How long do they typically live once reaching the final moult (male/female)?


----------



## yen_saw (Oct 28, 2007)

Based on my previous experience with this species, male live for about 3-4 months, but most of my male were eaten by female before dying of old age. Female will go on for a long time, easily 5-6 months. Only problem for me was female legs rot and broken after laying 2-3 ooth.


----------



## OGIGA (Oct 29, 2007)

Congratulations, Yen!


----------



## yen_saw (Oct 29, 2007)

MikhailsDinos said:


> Very nice Yen!





OGIGA said:


> Congratulations, Yen!


Thanks Mikhails &amp; Calvin. will use this male (last one) next week to mate with another "killer" female. Wish him luck cos this female finds everything that move tasty!!


----------



## andy hood (Oct 30, 2007)

congratulations on the mating yen !!


----------



## yen_saw (Nov 4, 2007)

Thanks Andy, the second adult female mated yesterday by the same male. Hopefully there will be some good fertile ooth produced by either of the mated female soon.


----------



## yen_saw (Nov 23, 2007)

After more than 3 weeks, the first female finally layed an ooth  now the long wait for it to hatch...hopefully


----------



## Mantida (Nov 23, 2007)

yen_saw said:


> After more than 3 weeks, the first female finally layed an ooth  now the long wait for it to hatch...hopefully


  Congratulations Yen!

Is this your 2nd or 3rd generation?


----------



## Andrew (Nov 23, 2007)

Awesome, congrats! Glad to see this species will start becoming more popular.


----------



## yen_saw (Nov 23, 2007)

mantida said:


> Congratulations Yen!Is this your 2nd or 3rd generation?
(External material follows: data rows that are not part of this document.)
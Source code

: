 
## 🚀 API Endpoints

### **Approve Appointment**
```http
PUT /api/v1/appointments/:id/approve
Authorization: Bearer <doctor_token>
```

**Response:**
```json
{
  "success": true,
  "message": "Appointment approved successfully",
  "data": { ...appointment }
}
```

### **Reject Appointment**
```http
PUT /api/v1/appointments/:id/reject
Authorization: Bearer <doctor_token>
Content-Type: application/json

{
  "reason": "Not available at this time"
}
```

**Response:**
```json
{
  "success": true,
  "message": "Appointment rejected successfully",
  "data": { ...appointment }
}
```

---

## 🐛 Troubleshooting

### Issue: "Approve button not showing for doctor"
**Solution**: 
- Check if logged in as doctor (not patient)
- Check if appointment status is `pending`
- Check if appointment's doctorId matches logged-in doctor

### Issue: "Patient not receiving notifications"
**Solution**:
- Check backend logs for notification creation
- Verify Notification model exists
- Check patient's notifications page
Thanks! This is my P stock (breeding stock). I kept this species two years ago. Female mated but produced infertile ooth and i couldn't continue this species. So i am giving them another go this time. They are F1 from wild caught specimen.



Andrew said:


> Awesome, congrats! Glad to see this species will start becoming more popular.


Thanks Andrew. I can only hope the ooth can hatch this time, finger cross.


----------



## MikhailsDinos (Nov 23, 2007)

This is very exciting Yen! Congratulations my friend!


----------



## spawn (Nov 23, 2007)

This has always been a favorite species of mine. For some reason it's the most artistically pleasing I think from a cryptic point of view. I hope you have better luck with this new stock Yen, and continue to get them going for years to come. A full three weeks after mating comes the ooth, hunh? How many ooths do you think she's good for?


----------



## yen_saw (Nov 25, 2007)

MikhailsDinos said:


> This is very exciting Yen! Congratulations my friend!


Thanks Mikhails!!



spawn said:


> This has always been a favorite species of mine. For some reason it's the most artistically pleasing I think from a cryptic point of view. I hope you have better luck with this new stock Yen, and continue to get them going for years to come. A full three weeks after mating comes the ooth, hunh? How many ooths do you think she's good for?


Yeah i hope so spawn. Female can produce 5-8 ooth.

My second female is laying ooth as i type right now.












30 minutes later






45 minutes late











boy i am too tire to follow so i will let her continue her deed quietly... maybe it is me disturbing her so she is taking her own sweet time.


----------



## Christian (Nov 25, 2007)

Hi.

The ooths look both infertile. The ooths of this species have to be smooth and "well-shaped". I breed this species for a couple of years now and never had any hatch out of ooths that looked like those on the photos. Please try another mating attempt, if you have males left. However, keep on incubating them, you should never give up an ooth. Maybe I am wrong in your case.

Regards,

Christian


----------



## yen_saw (Nov 25, 2007)

Thanks for letting me know CHristian. This is the ooth when it is done. It does appear to be similar "shape" as the previous one.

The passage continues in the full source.